== ENTRIES SHOWN ==

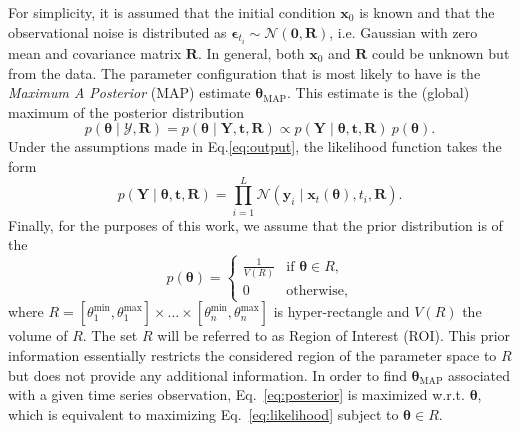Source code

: For simplicity, it is assumed that the initial condition  $\mathbf{x}_{0}$ is known and that the observational noise is distributed as $\boldsymbol{\epsilon}_{t_{i}} \sim \mathcal{N}(\mathbf{0}, \mathbf{R})$, i.e. Gaussian with zero mean and covariance matrix $\mathbf{R}$. 
In general, both $\mathbf{x}_{0}$ and $\mathbf{R}$ could be unknown but   from the data. 
The parameter configuration that is most likely to have  is the \emph{Maximum A Posterior} (MAP) estimate $\boldsymbol{\theta}_{\text{MAP}}$.
This estimate is the (global) maximum  of the posterior distribution
\begin{equation}\label{eq:posterior}
   p(\boldsymbol{\theta} \mid \mathcal{Y}, \mathbf{R}) =  p(\boldsymbol{\theta} \mid \mathbf{Y}, \mathbf{t}, \mathbf{R}) \propto p(\mathbf{Y} \mid \boldsymbol{\theta}, \mathbf{t}, \mathbf{R}) \  p(\boldsymbol{\theta}).
\end{equation}
Under the assumptions made in Eq.\eqref{eq:output}, the likelihood function takes  the form
\begin{equation}\label{eq:likelihood}
    p(\mathbf{Y} \mid \boldsymbol{\theta}, \mathbf{t}, \mathbf{R}) = \prod_{i = 1}^{L} \mathcal{N}(\mathbf{y}_{i} \mid \mathbf{x}_{t}(\boldsymbol{\theta}), t_{i}, \mathbf{R}). 
\end{equation}
Finally, for the purposes of this work, we assume that the prior distribution is of the 
\begin{equation}
    p(\boldsymbol{\theta}) = 
    \begin{cases}
        \frac{1}{V(R)}   &\text{if } \boldsymbol{\theta} \in R, \\
        0                &\text{otherwise,}
    \end{cases}
\end{equation}
where $R = [\theta_{1}^{\text{min}}, \theta_{1}^{\text{max}}] \times \ldots \times [\theta_{n}^{\text{min}}, \theta_{n}^{\text{max}}]$ is  hyper-rectangle  and $V(R)$  the volume of $R$. 
The set $R$ will be referred to as Region of Interest (ROI).
This prior information essentially restricts the considered region of the parameter space to $R$ but does not provide any additional information.
In order to find  $\boldsymbol{\theta}_{\text{MAP}}$ associated with a given time series observation, Eq.~\eqref{eq:posterior} is maximized w.r.t. $\boldsymbol{\theta}$, which is equivalent to maximizing Eq.~\eqref{eq:likelihood} subject to $\boldsymbol{\theta} \in R$.

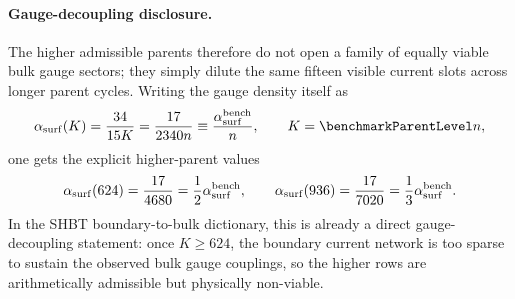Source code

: \documentclass[11pt]{article}
\begin{document}
\paragraph*{Gauge-decoupling disclosure.}
The higher admissible parents therefore do not open a family of equally viable
bulk gauge sectors; they simply dilute the same fifteen visible current slots
across longer parent cycles. Writing the gauge density itself as
\begin{equation}
 \alpha_{\rm surf}(K)
 =
 \frac{34}{15K}
 =
 \frac{17}{2340n}
 \equiv
 \frac{\alpha_{\rm surf}^{\rm bench}}{n},
 \qquad
 K=\benchmarkParentLevel n,
\end{equation}
one gets the explicit higher-parent values
\begin{equation}
 \alpha_{\rm surf}(624)
 =
 \frac{17}{4680}
 =
 \frac{1}{2}\alpha_{\rm surf}^{\rm bench},
 \qquad
 \alpha_{\rm surf}(936)
 =
 \frac{17}{7020}
 =
 \frac{1}{3}\alpha_{\rm surf}^{\rm bench}.
\end{equation}
In the SHBT boundary-to-bulk dictionary, this is already a direct
gauge-decoupling statement: once $K\ge624$, the boundary current network is too
sparse to sustain the observed bulk gauge couplings, so the higher rows are
arithmetically admissible but physically non-viable.
\end{document}
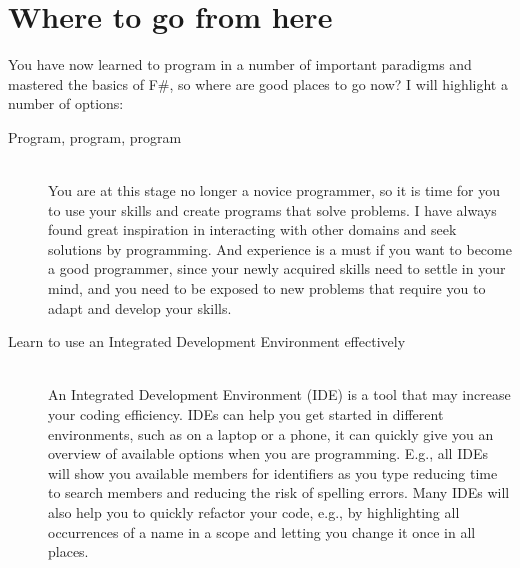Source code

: \chapter{Where to go from here}
\label{chap:future}

You have now learned to program in a number of important paradigms and mastered the basics of F\#, so where are good places to go now? I will highlight a number of options:
\begin{description}
\item[Program, program, program]~\\
  You are at this stage no longer a novice programmer, so it is time for you to use your skills and create programs that solve problems. I have always found great inspiration in interacting with other domains and seek solutions by programming. And experience is a must if you want to become a good programmer, since your newly acquired skills need to settle in your mind, and you need to be exposed to new problems that require you to adapt and develop your skills.
\item[Learn to use an Integrated Development Environment effectively]~\\
  An Integrated Development Environment (IDE) is a tool that may increase your coding efficiency. IDEs can help you get started in different environments, such as on a laptop or a phone, it can quickly give you an overview of available options when you are programming.  E.g., all IDEs will show you available members for identifiers as you type reducing time to search members and reducing the risk of spelling errors. Many IDEs will also help you to quickly refactor your code, e.g., by highlighting all occurrences of a name in a scope and letting you change it once in all places.


\end{description}
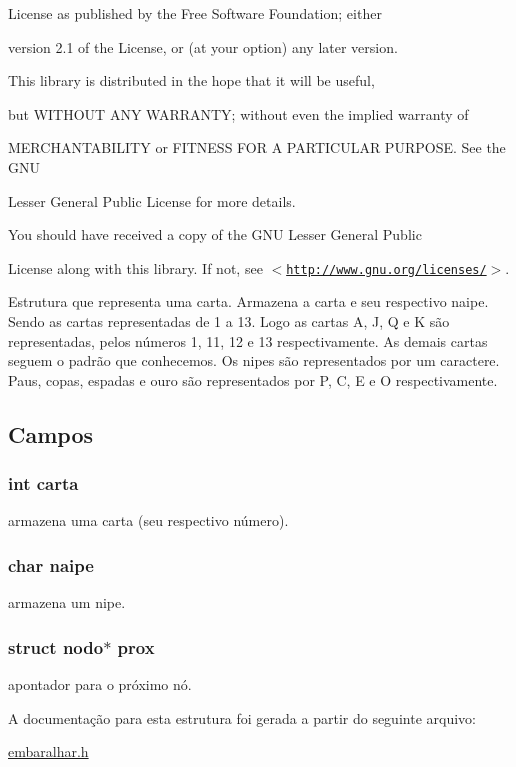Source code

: License as published by the Free Software Foundation; either

version 2.1 of the License, or (at your option) any later version.

This library is distributed in the hope that it will be useful,

but WITHOUT ANY WARRANTY; without even the implied warranty of

MERCHANTABILITY or FITNESS FOR A PARTICULAR PURPOSE. See the GNU

Lesser General Public License for more details.

You should have received a copy of the GNU Lesser General Public

License along with this library. If not, see $<$\href{http://www.gnu.org/licenses/}{\tt http://www.gnu.org/licenses/}$>$.

Estrutura que representa uma carta. Armazena a carta e seu respectivo naipe. Sendo as cartas representadas de 1 a 13. Logo as cartas A, J, Q e K são representadas, pelos números 1, 11, 12 e 13 respectivamente. As demais cartas seguem o padrão que conhecemos. Os nipes são representados por um caractere. Paus, copas, espadas e ouro são representados por P, C, E e O respectivamente. 

\subsection{Campos}
\hypertarget{structnodo_a0d153279003388933e082f40da4a3702}{
\subsubsection[{carta}]{\setlength{\rightskip}{0pt plus 5cm}int {\bf carta}}}
\label{structnodo_a0d153279003388933e082f40da4a3702}


armazena uma carta (seu respectivo número). 

\hypertarget{structnodo_aba763958bee1abb2961d0d2e82f8cdfb}{
\subsubsection[{naipe}]{\setlength{\rightskip}{0pt plus 5cm}char {\bf naipe}}}
\label{structnodo_aba763958bee1abb2961d0d2e82f8cdfb}


armazena um nipe. 

\hypertarget{structnodo_a486ad5c9b955ff42eaf8fbf3330e4c75}{
\subsubsection[{prox}]{\setlength{\rightskip}{0pt plus 5cm}struct {\bf nodo}$\ast$ {\bf prox}}}
\label{structnodo_a486ad5c9b955ff42eaf8fbf3330e4c75}


apontador para o próximo nó. 



A documentação para esta estrutura foi gerada a partir do seguinte arquivo:\begin{DoxyCompactItemize}
\item 
\hyperlink{embaralhar_8h}{embaralhar.h}\end{DoxyCompactItemize}

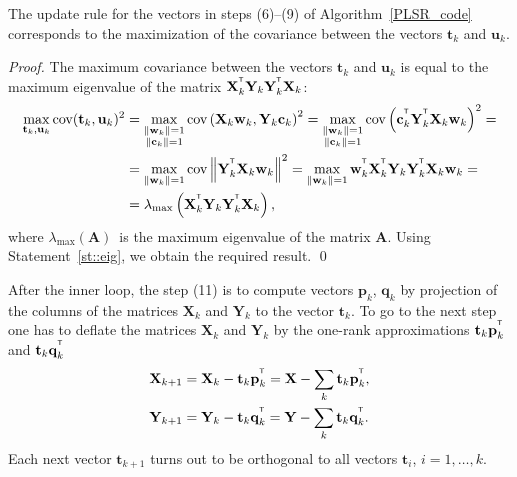 \documentclass[runningheads]{llncs}
\newcommand{\bw}{\mathbf{w}}
\newcommand{\bY}{\mathbf{Y}}
\newcommand{\bX}{\mathbf{X}}
\newcommand{\bu}{\mathbf{u}}
\newcommand{\bt}{\mathbf{t}}
\newcommand{\bp}{\mathbf{p}}
\newcommand{\bq}{\mathbf{q}}
\newcommand{\bc}{\mathbf{c}}
\newcommand{\T}{^{\text{\tiny\sffamily\upshape\mdseries T}}}
\begin{document}
\begin{proposition}

The update rule for the vectors in steps (6)--(9) of Algorithm~\ref{PLSR_code} corresponds to the maximization of the covariance between the vectors $\bt_k$ and $\bu_k$.
\end{proposition}
\begin{proof}
The maximum covariance between the vectors $\bt_k$ and $\bu_k$ is equal to the maximum eigenvalue of the matrix $\bX_k^{\T} \bY_k \bY_k^{\T} \bX_k$:
\begin{align*}
\max_{\bt_k, \bu_k}  \text{cov} (\bt_k, \bu_k)^2 &= \max_{\substack{\|\bw_k\|=1 \\ \|\bc_k\| = 1}} \text{cov} \left( \bX_k \bw_k, \bY_k \bc_k \right)^2 = \max_{\substack{\|\bw_k\|=1 \\ \|\bc_k\| = 1}} \text{cov} \left(\bc_k^{\T}  \bY_k^{\T} \bX_k \bw_k \right)^2 = \\
&= \max_{\|\bw_k\| = 1} \text{cov} \left\|\bY_k^{\T} \bX_k \bw_k \right\|^2 = \max_{\|\bw_k\| = 1} \bw_k^{\T} \bX_k^{\T} \bY_k \bY_k^{\T} \bX_k \bw_k = \\
& = \lambda_{\max} \left( \bX_k^{\T} \bY_k \bY_k^{\T} \bX_k \right),
\end{align*}
where $ \lambda_{\max} (\mathbf{A})$~is the maximum eigenvalue of the matrix $\mathbf{A}$.
Using Statement~\ref{st::eig}, we obtain the required result.
\qed
\end{proof}

After the inner loop, the step (11) is to compute vectors $\bp_k$, $\bq_k$ by projection of the columns of the matrices $\bX_k$ and $\bY_k$ to the vector $\bt_k$. 
To go to the next step one has to deflate the matrices $\bX_k$ and $\bY_k$ by the one-rank approximations $\bt_k \bp_k^{\T}$ and $\bt_k \bq_k^{\T}$
\begin{align*}
    \bX_{k + 1} &= \bX_{k} - \bt_k \bp_k^{\T} = \bX - \sum_k \bt_k \bp_k^{\T}, \\
    \bY_{k + 1} &= \bY_{k} - \bt_k \bq_k^{\T} = \bY - \sum_k \bt_k \bq_k^{\T}.
\end{align*}
Each next vector $\bt_{k+1}$ turns out to be orthogonal to all vectors $\bt_i$, $i=1, \dots, k$.
\end{document}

===

> **WHAT YOU NEED TO DO**: Your task is to reproduce the entries above word for word, from the first line through the line with "This prior information", and please leave out any pictures.

> **YOUR RESPONSE**:
Source code

: For simplicity, it is assumed that the initial condition  $\mathbf{x}_{0}$ is known and that the observational noise is distributed as $\boldsymbol{\epsilon}_{t_{i}} \sim \mathcal{N}(\mathbf{0}, \mathbf{R})$, i.e. Gaussian with zero mean and covariance matrix $\mathbf{R}$. 
In general, both $\mathbf{x}_{0}$ and $\mathbf{R}$ could be unknown but   from the data. 
The parameter configuration that is most likely to have  is the \emph{Maximum A Posterior} (MAP) estimate $\boldsymbol{\theta}_{\text{MAP}}$.
This estimate is the (global) maximum  of the posterior distribution
\begin{equation}\label{eq:posterior}
   p(\boldsymbol{\theta} \mid \mathcal{Y}, \mathbf{R}) =  p(\boldsymbol{\theta} \mid \mathbf{Y}, \mathbf{t}, \mathbf{R}) \propto p(\mathbf{Y} \mid \boldsymbol{\theta}, \mathbf{t}, \mathbf{R}) \  p(\boldsymbol{\theta}).
\end{equation}
Under the assumptions made in Eq.\eqref{eq:output}, the likelihood function takes  the form
\begin{equation}\label{eq:likelihood}
    p(\mathbf{Y} \mid \boldsymbol{\theta}, \mathbf{t}, \mathbf{R}) = \prod_{i = 1}^{L} \mathcal{N}(\mathbf{y}_{i} \mid \mathbf{x}_{t}(\boldsymbol{\theta}), t_{i}, \mathbf{R}). 
\end{equation}
Finally, for the purposes of this work, we assume that the prior distribution is of the 
\begin{equation}
    p(\boldsymbol{\theta}) = 
    \begin{cases}
        \frac{1}{V(R)}   &\text{if } \boldsymbol{\theta} \in R, \\
        0                &\text{otherwise,}
    \end{cases}
\end{equation}
where $R = [\theta_{1}^{\text{min}}, \theta_{1}^{\text{max}}] \times \ldots \times [\theta_{n}^{\text{min}}, \theta_{n}^{\text{max}}]$ is  hyper-rectangle  and $V(R)$  the volume of $R$. 
The set $R$ will be referred to as Region of Interest (ROI).
This prior information essentially restricts the considered region of the parameter space to $R$ but does not provide any additional information.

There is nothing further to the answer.